I used regex101 website to validate my regex:
([(\d\.)]+) - - \[(.*?)\] "(.*?)" (\d+) (\d+) "(.*?)" "(.*?)" "(.*?)" "(.*?)"
It works fine for the log below
66.240.70.141 - - [01/Mar/2018:06:16:46 +0000] "GET /example.download.handler.com/products/01/00/item/116314/8/002394857_2BB.jpg HTTP/1.1" 200 41710 "-" "Mozilla/5.0 (Linux; Android 6.0.1; Nexus 5X Build/MMB30P) AppleWebKit/536.37 (KHTML, like Gecko) Chrome/41.0.2272.96 Mobile Safari/537.36 (compatible; Googlebot/2.1; +http://www.google.com/bot.html)" "-" "C0T1_19610|3881001|"

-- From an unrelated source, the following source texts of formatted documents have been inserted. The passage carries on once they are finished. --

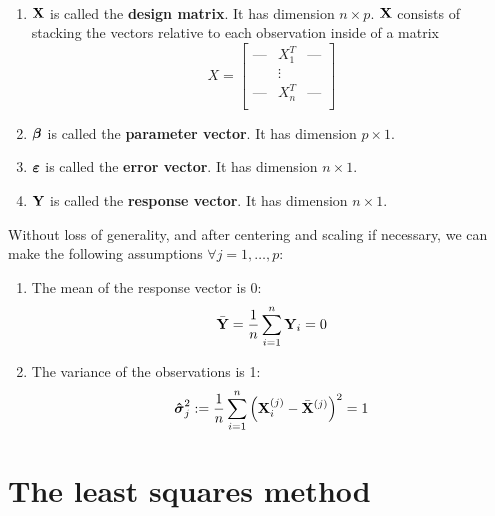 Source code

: \begin{definition}\
    \begin{enumerate}[label=(\alph*)]
        \item $\mathbf{X}$ is called the \textbf{design matrix}. It has dimension $n \times p$. $\mathbf{X}$ consists of stacking the vectors relative to each observation inside of a matrix
              \[
                  X =
                  \begin{bmatrix}
                      \text{---} & X_1^T  & \text{---} \\
                                 & \vdots &            \\
                      \text{---} & X_n^T  & \text{---} \\
                  \end{bmatrix}
              \]
        \item $\boldsymbol{\beta}$ is called the \textbf{parameter vector}. It has dimension $p \times 1$.
        \item $\boldsymbol{\varepsilon}$ is called the \textbf{error vector}. It has dimension $n \times 1$.
        \item $\mathbf{Y}$ is called the \textbf{response vector}. It has dimension $n \times 1$.
    \end{enumerate}
\end{definition}

Without loss of generality, and after centering and scaling if necessary, we can make the following assumptions \(\forall j = 1, \ldots, p\):

\begin{enumerate}
    \item The mean of the response vector is 0:
        \[
            \bar{\mathbf{Y}} = \frac{1}{n} \sum \limits_{i=1}^{n} \mathbf{Y}_{i} = 0
        \]
    \item The variance of the observations is 1:
        \[
            \boldsymbol{\hat{\sigma}}_{j}^{2} := \frac{1}{n} \sum \limits_{i=1}^{n} \left( \mathbf{X}_{i}^{(j)} - \bar{\mathbf{X}}^{(j)} \right)^{2} = 1
        \]
\end{enumerate}

\section{The least squares method}


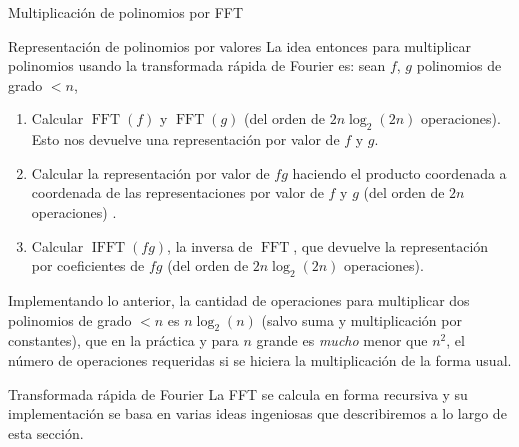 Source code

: \begin{chapter}{Multiplicación de polinomios por FFT}
\begin{section}{Representación de polinomios por valores}
        La idea entonces para multiplicar polinomios usando la transformada rápida de Fourier es:  sean $f$, $g$ polinomios de grado $<n$,
        \begin{enumerate}
            \item Calcular $\operatorname{FFT}(f)$ y $\operatorname{FFT}(g)$ (del orden de $2n\operatorname{log}_2(2n)$ operaciones). Esto nos devuelve una representación por valor de $f$ y $g$.
            \item Calcular  la representación por valor de $fg$ haciendo el producto coordenada a coordenada de las representaciones por valor de $f$ y $g$ (del orden de $2n$ operaciones)  .
            \item Calcular $\operatorname{IFFT}(fg)$, la inversa de $\operatorname{FFT}$, que devuelve la representación por coeficientes de $fg$ (del orden de $2n\operatorname{log}_2(2n)$ operaciones).
        \end{enumerate}

        Implementando lo anterior, la cantidad de operaciones para multiplicar dos polinomios de grado $<n$  es $n \log_2(n)$ (salvo suma y multiplicación por constantes), que en la práctica y para $n$ grande es \textit{mucho} menor que $n^2$, el número de operaciones requeridas si se hiciera la multiplicación de la forma usual. 

    \end{section}

        \begin{section}{Transformada rápida de Fourier} La FFT se calcula en forma recursiva y su implementación se basa en varias ideas ingeniosas que describiremos a lo largo de esta sección. 


\end{section}
\end{chapter}
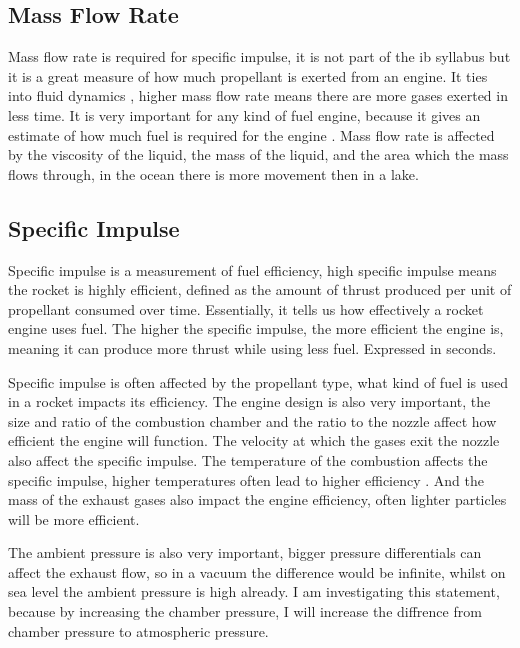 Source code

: \documentclass[12pt,a4paper]{article}
\begin{document}
\subsection{Mass Flow Rate}

Mass flow rate is required for specific impulse, it is not part of the ib syllabus but it is a great measure of how much propellant is exerted from an engine. It ties into fluid dynamics \cite{ref6}, higher mass flow rate means there are more gases exerted in less time. It is very important for any kind of fuel engine, because it gives an estimate of how much fuel is required for the engine \cite{ref7}. Mass flow rate is affected by the viscosity of the liquid, the mass of the liquid, and the area which the mass flows through, in the ocean there is more movement then in a lake.

\subsection{Specific Impulse}

Specific impulse is a measurement of fuel efficiency, high specific impulse means the rocket is highly efficient, defined as the amount of thrust produced per unit of propellant consumed over time. Essentially, it tells us how effectively a rocket engine uses fuel. The higher the specific impulse, the more efficient the engine is, meaning it can produce more thrust while using less fuel. Expressed in seconds.

Specific impulse is often affected by the propellant type, what kind of fuel is used in a rocket impacts its efficiency. The engine design is also very important, the size and ratio of the combustion chamber and the ratio to the nozzle affect how efficient the engine will function. The velocity at which the gases exit the nozzle also affect the specific impulse. The temperature of the combustion affects the specific impulse, higher temperatures often lead to higher efficiency \cite{ref9}. And the mass of the exhaust gases also impact the engine efficiency, often lighter particles will be more efficient.

The ambient pressure is also very important, bigger pressure differentials can affect the exhaust flow, so in a vacuum the difference would be infinite, whilst on sea level the ambient pressure is high already. I am investigating this statement, because by increasing the chamber pressure, I will increase the diffrence from chamber pressure to atmospheric pressure.
\end{document}
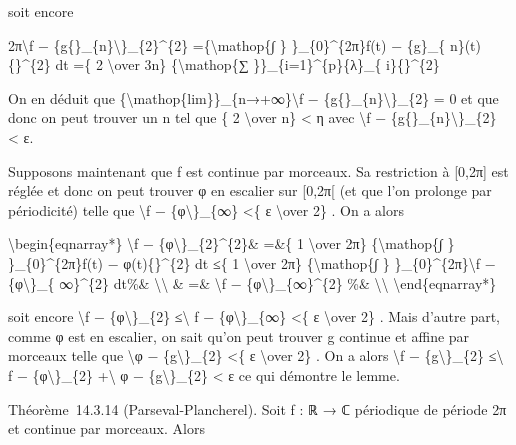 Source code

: \documentclass[]{article}
\begin{document}
soit encore

2π\textbackslash{}\textbar{}f −
\{g\{\}\_\{n\}\textbackslash{}\textbar{}\}\_\{2\}\^{}\{2\}
=\{\textbackslash{}mathop\{∫ \} \}\_\{0\}\^{}\{2π\}\textbar{}f(t) −
\{g\}\_\{ n\}(t)\{\textbar{}\}\^{}\{2\} dt =\{ 2 \textbackslash{}over
3n\} \{\textbackslash{}mathop\{∑
\}\}\_\{i=1\}\^{}\{p\}\textbar{}\{λ\}\_\{ i\}\{\textbar{}\}\^{}\{2\}

On en déduit que
\{\textbackslash{}mathop\{lim\}\}\_\{n→+∞\}\textbackslash{}\textbar{}f −
\{g\{\}\_\{n\}\textbackslash{}\textbar{}\}\_\{2\} = 0 et que donc on
peut trouver un n tel que \{ 2 \textbackslash{}over n\} \textless{} η
avec \textbackslash{}\textbar{}f −
\{g\{\}\_\{n\}\textbackslash{}\textbar{}\}\_\{2\} \textless{} ε.

Supposons maintenant que f est continue par morceaux. Sa restriction à
{[}0,2π{]} est réglée et donc on peut trouver φ en escalier sur
{[}0,2π{[} (et que l'on prolonge par périodicité) telle que
\textbackslash{}\textbar{}f − \{φ\textbackslash{}\textbar{}\}\_\{∞\}
\textless{}\{ ε \textbackslash{}over 2\} . On a alors

\textbackslash{}begin\{eqnarray*\} \textbackslash{}\textbar{}f −
\{φ\textbackslash{}\textbar{}\}\_\{2\}\^{}\{2\}\& =\&\{ 1
\textbackslash{}over 2π\} \{\textbackslash{}mathop\{∫ \}
\}\_\{0\}\^{}\{2π\}\textbar{}f(t) − φ(t)\{\textbar{}\}\^{}\{2\} dt ≤\{ 1
\textbackslash{}over 2π\} \{\textbackslash{}mathop\{∫ \}
\}\_\{0\}\^{}\{2π\}\textbackslash{}\textbar{}f −
\{φ\textbackslash{}\textbar{}\}\_\{ ∞\}\^{}\{2\} dt\%\&
\textbackslash{}\textbackslash{} \& =\& \textbackslash{}\textbar{}f −
\{φ\textbackslash{}\textbar{}\}\_\{∞\}\^{}\{2\} \%\&
\textbackslash{}\textbackslash{} \textbackslash{}end\{eqnarray*\}

soit encore \textbackslash{}\textbar{}f −
\{φ\textbackslash{}\textbar{}\}\_\{2\} ≤\textbackslash{}\textbar{} f −
\{φ\textbackslash{}\textbar{}\}\_\{∞\} \textless{}\{ ε
\textbackslash{}over 2\} . Mais d'autre part, comme φ est en escalier,
on sait qu'on peut trouver g continue et affine par morceaux telle que
\textbackslash{}\textbar{}φ − \{g\textbackslash{}\textbar{}\}\_\{2\}
\textless{}\{ ε \textbackslash{}over 2\} . On a alors
\textbackslash{}\textbar{}f − \{g\textbackslash{}\textbar{}\}\_\{2\}
≤\textbackslash{}\textbar{} f − \{φ\textbackslash{}\textbar{}\}\_\{2\}
+\textbackslash{}\textbar{} φ − \{g\textbackslash{}\textbar{}\}\_\{2\}
\textless{} ε ce qui démontre le lemme.

Théorème~14.3.14 (Parseval-Plancherel). Soit f : ℝ → ℂ périodique de
période 2π et continue par morceaux. Alors
\end{document}
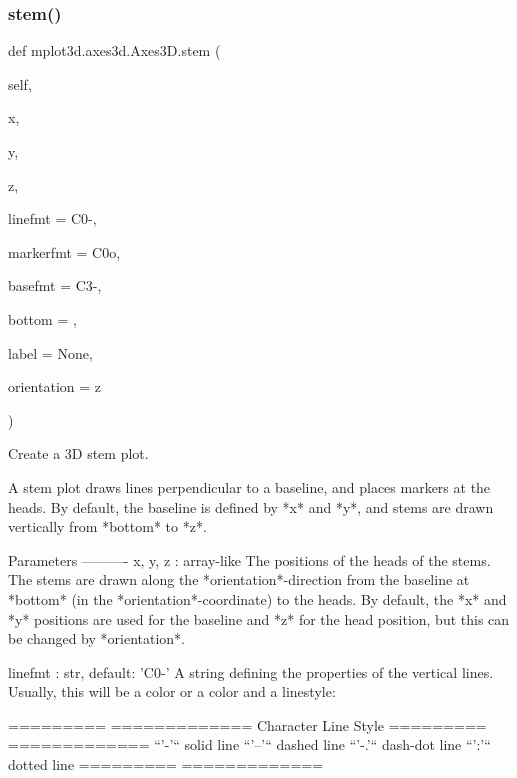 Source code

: \begin{DoxyVerb}
\mbox{\label{classmplot3d_1_1axes3d_1_1Axes3D_ae54d9c8a76acf06a9da24106f4e98139}} 
\subsubsection{\texorpdfstring{stem()}{stem()}}
{\footnotesize\ttfamily def mplot3d.\+axes3d.\+Axes3\+D.\+stem (\begin{DoxyParamCaption}\item[{}]{self,  }\item[{}]{x,  }\item[{}]{y,  }\item[{}]{z,  }\item[{}]{linefmt = {\ttfamily \textquotesingle{}C0-\/\textquotesingle{}},  }\item[{}]{markerfmt = {\ttfamily \textquotesingle{}C0o\textquotesingle{}},  }\item[{}]{basefmt = {\ttfamily \textquotesingle{}C3-\/\textquotesingle{}},  }\item[{}]{bottom = {},  }\item[{}]{label = {\ttfamily None},  }\item[{}]{orientation = {\ttfamily \textquotesingle{}z\textquotesingle{}} }\end{DoxyParamCaption})}

\begin{DoxyVerb}Create a 3D stem plot.

A stem plot draws lines perpendicular to a baseline, and places markers
at the heads. By default, the baseline is defined by *x* and *y*, and
stems are drawn vertically from *bottom* to *z*.

Parameters
----------
x, y, z : array-like
    The positions of the heads of the stems. The stems are drawn along
    the *orientation*-direction from the baseline at *bottom* (in the
    *orientation*-coordinate) to the heads. By default, the *x* and *y*
    positions are used for the baseline and *z* for the head position,
    but this can be changed by *orientation*.

linefmt : str, default: 'C0-'
    A string defining the properties of the vertical lines. Usually,
    this will be a color or a color and a linestyle:

    =========  =============
    Character  Line Style
    =========  =============
    ``'-'``    solid line
    ``'--'``   dashed line
    ``'-.'``   dash-dot line
    ``':'``    dotted line
    =========  =============


\end{DoxyVerb}
\end{DoxyVerb}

But the same expression doesn't work on hive:
CREATE EXTERNAL TABLE `web_logs_test`(   
`ip_address`  string COMMENT '',   
`date_string` string COMMENT '',   
`request`     string COMMENT '', 
`status`      string COMMENT '',   
`bytes`       string COMMENT '',   
`referer`     string COMMENT '',   
`user_agent`  string COMMENT '',   
`cookie`      string COMMENT ''
)
ROW FORMAT SERDE 'org.apache.hadoop.hive.serde2.RegexSerDe' 
WITH SERDEPROPERTIES (  
'input.regex'='([(\d\.)]+) - - \[(.*?)\] "(.*?)" (\d+) (\d+) "(.*?)" "(.*?)" "(.*?)" "(.*?)"'
)
STORED AS 
INPUTFORMAT 'org.apache.hadoop.mapred.TextInputFormat' 
OUTPUTFORMAT 'org.apache.hadoop.hive.ql.io.HiveIgnoreKeyTextOutputFormat'
LOCATION '/weblogs/data'
If anyone knows, kindly help me out.
Thanks in advance.